▸ Work order:
Every line of the entries below that mentions "options" is to be copied out.

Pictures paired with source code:
* * * * * * *
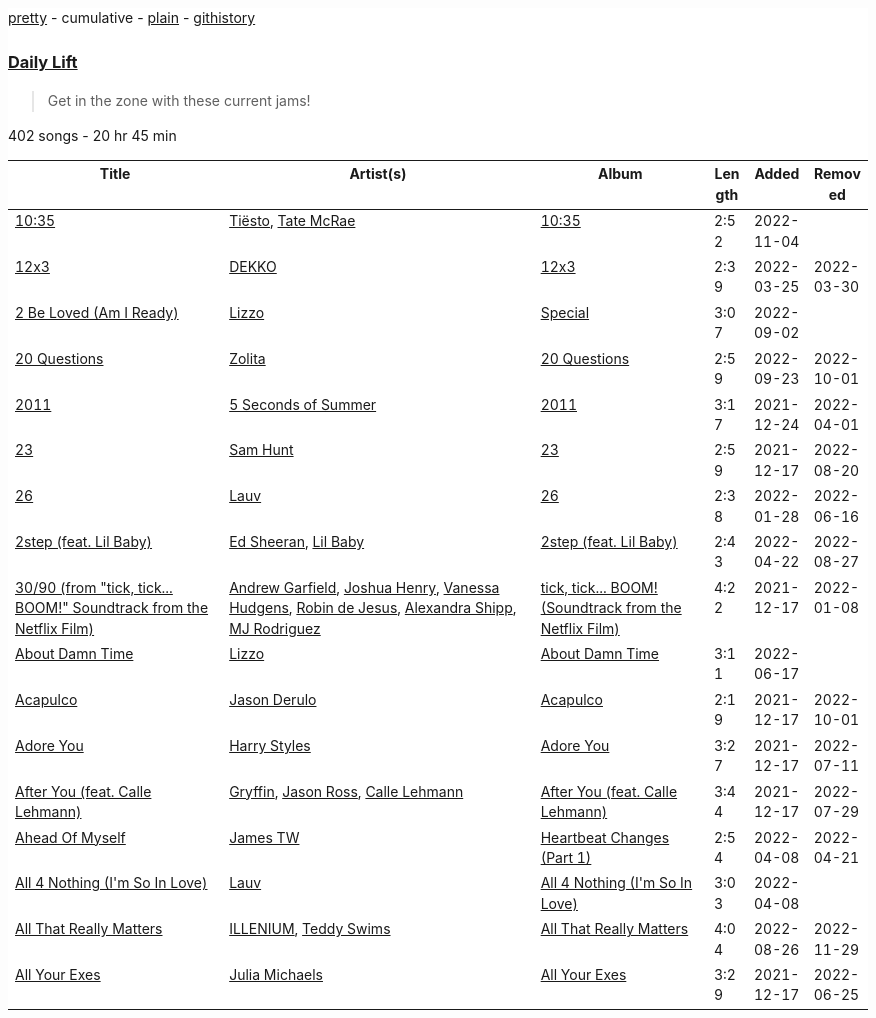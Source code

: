 [pretty](/playlists/pretty/37i9dQZF1DWU13kKnk03AP.md) - cumulative - [plain](/playlists/plain/37i9dQZF1DWU13kKnk03AP) - [githistory](https://github.githistory.xyz/mackorone/spotify-playlist-archive/blob/main/playlists/plain/37i9dQZF1DWU13kKnk03AP)

### [Daily Lift](https://open.spotify.com/playlist/37i9dQZF1DWU13kKnk03AP)

> Get in the zone with these current jams!

402 songs - 20 hr 45 min

| Title | Artist(s) | Album | Length | Added | Removed |
|---|---|---|---|---|---|
| [10:35](https://open.spotify.com/track/6BePGk3eCan4FqaW2X8Qy3) | [Tiësto](https://open.spotify.com/artist/2o5jDhtHVPhrJdv3cEQ99Z), [Tate McRae](https://open.spotify.com/artist/45dkTj5sMRSjrmBSBeiHym) | [10:35](https://open.spotify.com/album/77wWx9sOCJiy0wcn0P44NO) | 2:52 | 2022-11-04 |  |
| [12x3](https://open.spotify.com/track/0HINQFSerZ6iMfSsaTO3G5) | [DEKKO](https://open.spotify.com/artist/6ZvYYrrfpb1Z7kICDyxWQE) | [12x3](https://open.spotify.com/album/2yTsZhJ86LtD1hvl8wSRPr) | 2:39 | 2022-03-25 | 2022-03-30 |
| [2 Be Loved \(Am I Ready\)](https://open.spotify.com/track/13Irp51zj01BZu2XtDrnAg) | [Lizzo](https://open.spotify.com/artist/56oDRnqbIiwx4mymNEv7dS) | [Special](https://open.spotify.com/album/1KtDsGsSRGbnmH07v5hB1I) | 3:07 | 2022-09-02 |  |
| [20 Questions](https://open.spotify.com/track/5CvDcpK3CK6BhIXOgIuLBD) | [Zolita](https://open.spotify.com/artist/7nnTzZ5tZrPx14iDnmjksU) | [20 Questions](https://open.spotify.com/album/6LeZXjHYz5lylgFED1mVHL) | 2:59 | 2022-09-23 | 2022-10-01 |
| [2011](https://open.spotify.com/track/5GzpstdtupjJcu0JR5j3v6) | [5 Seconds of Summer](https://open.spotify.com/artist/5Rl15oVamLq7FbSb0NNBNy) | [2011](https://open.spotify.com/album/15zabwPUdPTC2JLygT5blT) | 3:17 | 2021-12-24 | 2022-04-01 |
| [23](https://open.spotify.com/track/4PuAqZlL1tkidkuxfDlLbF) | [Sam Hunt](https://open.spotify.com/artist/2kucQ9jQwuD8jWdtR9Ef38) | [23](https://open.spotify.com/album/3i5LIueVgxjgCu1TIZOraP) | 2:59 | 2021-12-17 | 2022-08-20 |
| [26](https://open.spotify.com/track/0du67LyuJeUjQChxl8rTa8) | [Lauv](https://open.spotify.com/artist/5JZ7CnR6gTvEMKX4g70Amv) | [26](https://open.spotify.com/album/2pPSHoIampOxsEPMsah6RG) | 2:38 | 2022-01-28 | 2022-06-16 |
| [2step \(feat\. Lil Baby\)](https://open.spotify.com/track/2UN0lp72LAusrXi8LLVomt) | [Ed Sheeran](https://open.spotify.com/artist/6eUKZXaKkcviH0Ku9w2n3V), [Lil Baby](https://open.spotify.com/artist/5f7VJjfbwm532GiveGC0ZK) | [2step \(feat\. Lil Baby\)](https://open.spotify.com/album/6NPPPC6DxPvukxZcYVOBif) | 2:43 | 2022-04-22 | 2022-08-27 |
| [30/90 \(from "tick, tick..\. BOOM!" Soundtrack from the Netflix Film\)](https://open.spotify.com/track/55MIRLbZzpYSmMlRt9ZDWM) | [Andrew Garfield](https://open.spotify.com/artist/2garjIdgTW5i89s4Z3UT72), [Joshua Henry](https://open.spotify.com/artist/2WHbNs4WT5ZN7rbjDqbyEE), [Vanessa Hudgens](https://open.spotify.com/artist/6G9bygHlCyPgNGxK2l3YdE), [Robin de Jesus](https://open.spotify.com/artist/6mXcTwoata1hkaDMbkzw32), [Alexandra Shipp](https://open.spotify.com/artist/6RKS67sIPOW16NcGWkgdzF), [MJ Rodriguez](https://open.spotify.com/artist/1fNy49puWuYTyLiKNHAcig) | [tick, tick..\. BOOM! \(Soundtrack from the Netflix Film\)](https://open.spotify.com/album/4d1XaejoQ5r4jdkV8k5SNJ) | 4:22 | 2021-12-17 | 2022-01-08 |
| [About Damn Time](https://open.spotify.com/track/1PckUlxKqWQs3RlWXVBLw3) | [Lizzo](https://open.spotify.com/artist/56oDRnqbIiwx4mymNEv7dS) | [About Damn Time](https://open.spotify.com/album/4JApkbiesQxv5drdEZRlZC) | 3:11 | 2022-06-17 |  |
| [Acapulco](https://open.spotify.com/track/3eJH2nAjvNXdmPfBkALiPZ) | [Jason Derulo](https://open.spotify.com/artist/07YZf4WDAMNwqr4jfgOZ8y) | [Acapulco](https://open.spotify.com/album/76f2Wq7QxiHImxzsYwiXWW) | 2:19 | 2021-12-17 | 2022-10-01 |
| [Adore You](https://open.spotify.com/track/1M4qEo4HE3PRaCOM7EXNJq) | [Harry Styles](https://open.spotify.com/artist/6KImCVD70vtIoJWnq6nGn3) | [Adore You](https://open.spotify.com/album/5SL9nXZYZZl68bHwaM8uLa) | 3:27 | 2021-12-17 | 2022-07-11 |
| [After You \(feat\. Calle Lehmann\)](https://open.spotify.com/track/6DiogHhtwkVgUHUDUJVuXV) | [Gryffin](https://open.spotify.com/artist/2ZRQcIgzPCVaT9XKhXZIzh), [Jason Ross](https://open.spotify.com/artist/6CCTvLyIHqUhY6VQizt150), [Calle Lehmann](https://open.spotify.com/artist/2QeNM65b7IWvK4Ofcqz8cm) | [After You \(feat\. Calle Lehmann\)](https://open.spotify.com/album/1RDosPV9LVUjxUxpzyXHB6) | 3:44 | 2021-12-17 | 2022-07-29 |
| [Ahead Of Myself](https://open.spotify.com/track/037JwzyNWFVwRXch4dQZe8) | [James TW](https://open.spotify.com/artist/0B3N0ZINFWvizfa8bKiz4v) | [Heartbeat Changes \(Part 1\)](https://open.spotify.com/album/76HALzXD0uNnzfCvAQhirP) | 2:54 | 2022-04-08 | 2022-04-21 |
| [All 4 Nothing \(I'm So In Love\)](https://open.spotify.com/track/21AziTMaZwcLflGMAj85o5) | [Lauv](https://open.spotify.com/artist/5JZ7CnR6gTvEMKX4g70Amv) | [All 4 Nothing \(I'm So In Love\)](https://open.spotify.com/album/0krbjj0iriZnWpy1Vi8tUd) | 3:03 | 2022-04-08 |  |
| [All That Really Matters](https://open.spotify.com/track/5zviMoAeuerK1Rd58qXASv) | [ILLENIUM](https://open.spotify.com/artist/45eNHdiiabvmbp4erw26rg), [Teddy Swims](https://open.spotify.com/artist/33qOK5uJ8AR2xuQQAhHump) | [All That Really Matters](https://open.spotify.com/album/2OW7PzcHkPrB2fY0fLvx4Q) | 4:04 | 2022-08-26 | 2022-11-29 |
| [All Your Exes](https://open.spotify.com/track/2SDswD3RdceDWthkgCrCCU) | [Julia Michaels](https://open.spotify.com/artist/0ZED1XzwlLHW4ZaG4lOT6m) | [All Your Exes](https://open.spotify.com/album/1yo1w1CBfPMLaXycgfNj70) | 3:29 | 2021-12-17 | 2022-06-25 |
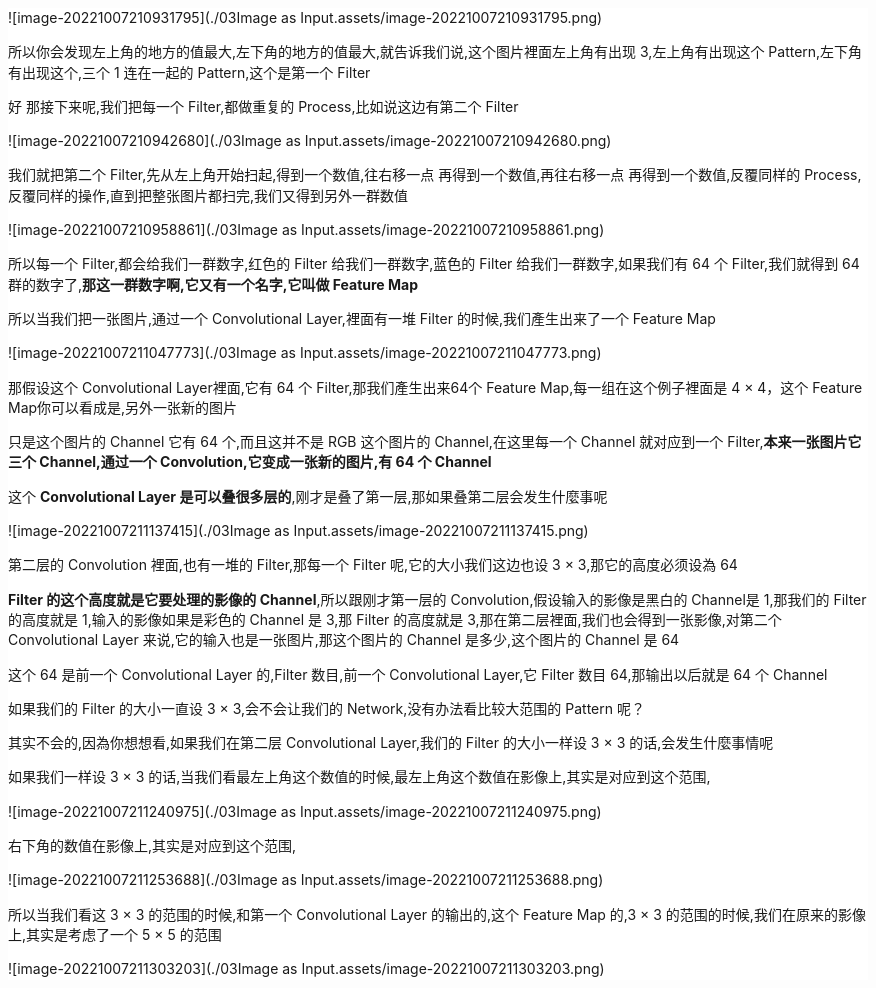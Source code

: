 ![image-20221007210931795](./03Image as Input.assets/image-20221007210931795.png)

所以你会发现左上角的地方的值最大,左下角的地方的值最大,就告诉我们说,这个图片裡面左上角有出现 3,左上角有出现这个 Pattern,左下角有出现这个,三个 1 连在一起的 Pattern,这个是第一个 Filter

好 那接下来呢,我们把每一个 Filter,都做重复的 Process,比如说这边有第二个 Filter

![image-20221007210942680](./03Image as Input.assets/image-20221007210942680.png)

我们就把第二个 Filter,先从左上角开始扫起,得到一个数值,往右移一点 再得到一个数值,再往右移一点 再得到一个数值,反覆同样的 Process,反覆同样的操作,直到把整张图片都扫完,我们又得到另外一群数值

![image-20221007210958861](./03Image as Input.assets/image-20221007210958861.png)

所以每一个 Filter,都会给我们一群数字,红色的 Filter 给我们一群数字,蓝色的 Filter 给我们一群数字,如果我们有 64 个 Filter,我们就得到 64 群的数字了,**那这一群数字啊,它又有一个名字,它叫做 Feature Map**

所以当我们把一张图片,通过一个 Convolutional Layer,裡面有一堆 Filter 的时候,我们產生出来了一个 Feature Map

![image-20221007211047773](./03Image as Input.assets/image-20221007211047773.png)

那假设这个 Convolutional Layer裡面,它有 64 个 Filter,那我们產生出来64个 Feature Map,每一组在这个例子裡面是 4 × 4，这个 Feature Map你可以看成是,另外一张新的图片

只是这个图片的 Channel 它有 64 个,而且这并不是 RGB 这个图片的 Channel,在这里每一个 Channel 就对应到一个 Filter,**本来一张图片它三个 Channel,通过一个 Convolution,它变成一张新的图片,有 64 个 Channel**

这个 **Convolutional Layer 是可以叠很多层的**,刚才是叠了第一层,那如果叠第二层会发生什麼事呢

![image-20221007211137415](./03Image as Input.assets/image-20221007211137415.png)

第二层的 Convolution 裡面,也有一堆的 Filter,那每一个 Filter 呢,它的大小我们这边也设 3 × 3,那它的高度必须设為 64

**Filter 的这个高度就是它要处理的影像的 Channel**,所以跟刚才第一层的 Convolution,假设输入的影像是黑白的 Channel是 1,那我们的 Filter 的高度就是 1,输入的影像如果是彩色的 Channel 是 3,那 Filter 的高度就是 3,那在第二层裡面,我们也会得到一张影像,对第二个 Convolutional Layer 来说,它的输入也是一张图片,那这个图片的 Channel 是多少,这个图片的 Channel 是 64

这个 64 是前一个 Convolutional Layer 的,Filter 数目,前一个 Convolutional Layer,它 Filter 数目 64,那输出以后就是 64 个 Channel

如果我们的 Filter 的大小一直设 3 × 3,会不会让我们的 Network,没有办法看比较大范围的 Pattern 呢？

其实不会的,因為你想想看,如果我们在第二层 Convolutional Layer,我们的 Filter 的大小一样设 3 × 3 的话,会发生什麼事情呢

如果我们一样设 3 × 3 的话,当我们看最左上角这个数值的时候,最左上角这个数值在影像上,其实是对应到这个范围,

![image-20221007211240975](./03Image as Input.assets/image-20221007211240975.png)

右下角的数值在影像上,其实是对应到这个范围,

![image-20221007211253688](./03Image as Input.assets/image-20221007211253688.png)

所以当我们看这 3 × 3 的范围的时候,和第一个 Convolutional Layer 的输出的,这个 Feature Map 的,3 × 3 的范围的时候,我们在原来的影像上,其实是考虑了一个 5 × 5 的范围

![image-20221007211303203](./03Image as Input.assets/image-20221007211303203.png)
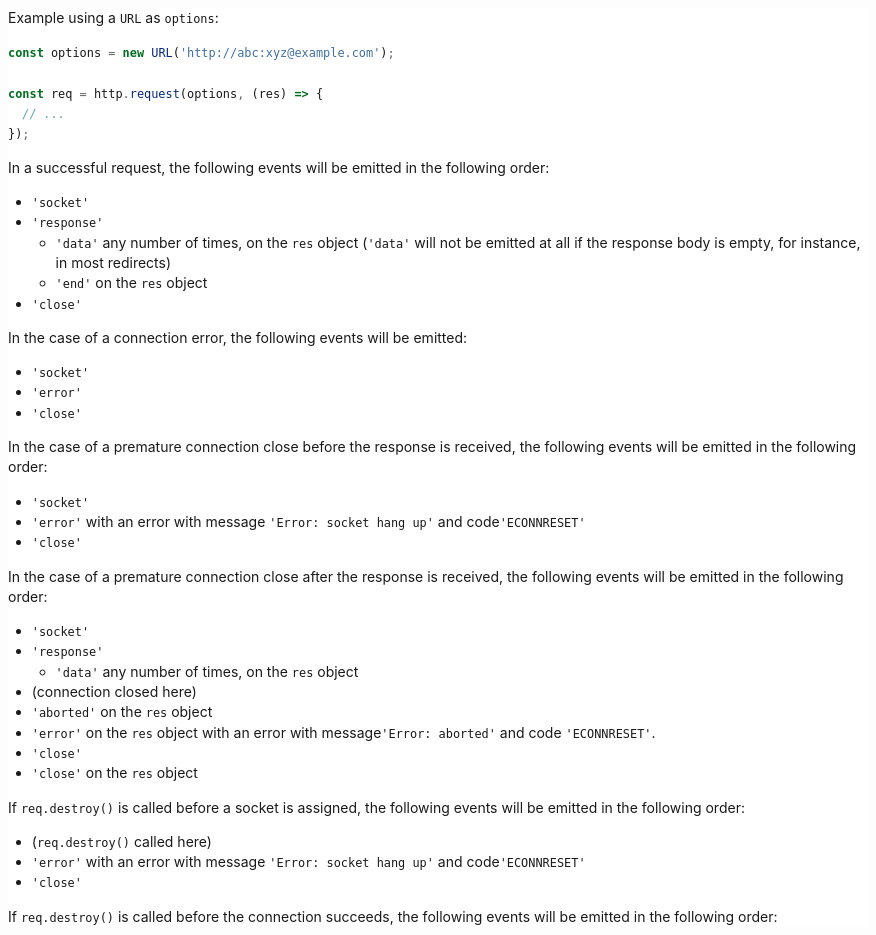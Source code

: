 Example using a `URL` as `options`:

```js
const options = new URL('http://abc:xyz@example.com');

const req = http.request(options, (res) => {
  // ...
});
```

In a successful request, the following events will be emitted in the following
order:

* `'socket'`
* `'response'`
   * `'data'` any number of times, on the `res` object
   (`'data'` will not be emitted at all if the response body is empty, for
   instance, in most redirects)
   * `'end'` on the `res` object
* `'close'`

In the case of a connection error, the following events will be emitted:

* `'socket'`
* `'error'`
* `'close'`

In the case of a premature connection close before the response is received,
the following events will be emitted in the following order:

* `'socket'`
* `'error'` with an error with message `'Error: socket hang up'` and code`'ECONNRESET'`
* `'close'`

In the case of a premature connection close after the response is received,
the following events will be emitted in the following order:

* `'socket'`
* `'response'`
   * `'data'` any number of times, on the `res` object
* (connection closed here)
* `'aborted'` on the `res` object
* `'error'` on the `res` object with an error with message`'Error: aborted'` and code `'ECONNRESET'`.
* `'close'`
* `'close'` on the `res` object

If `req.destroy()` is called before a socket is assigned, the following
events will be emitted in the following order:

* (`req.destroy()` called here)
* `'error'` with an error with message `'Error: socket hang up'` and code`'ECONNRESET'`
* `'close'`

If `req.destroy()` is called before the connection succeeds, the following
events will be emitted in the following order:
* * * * * * *
▸ Solved exercise:
: Example using a `URL` as `options`:
const options = new URL('http://abc:xyz@example.com');
const req = http.request(options, (res) => {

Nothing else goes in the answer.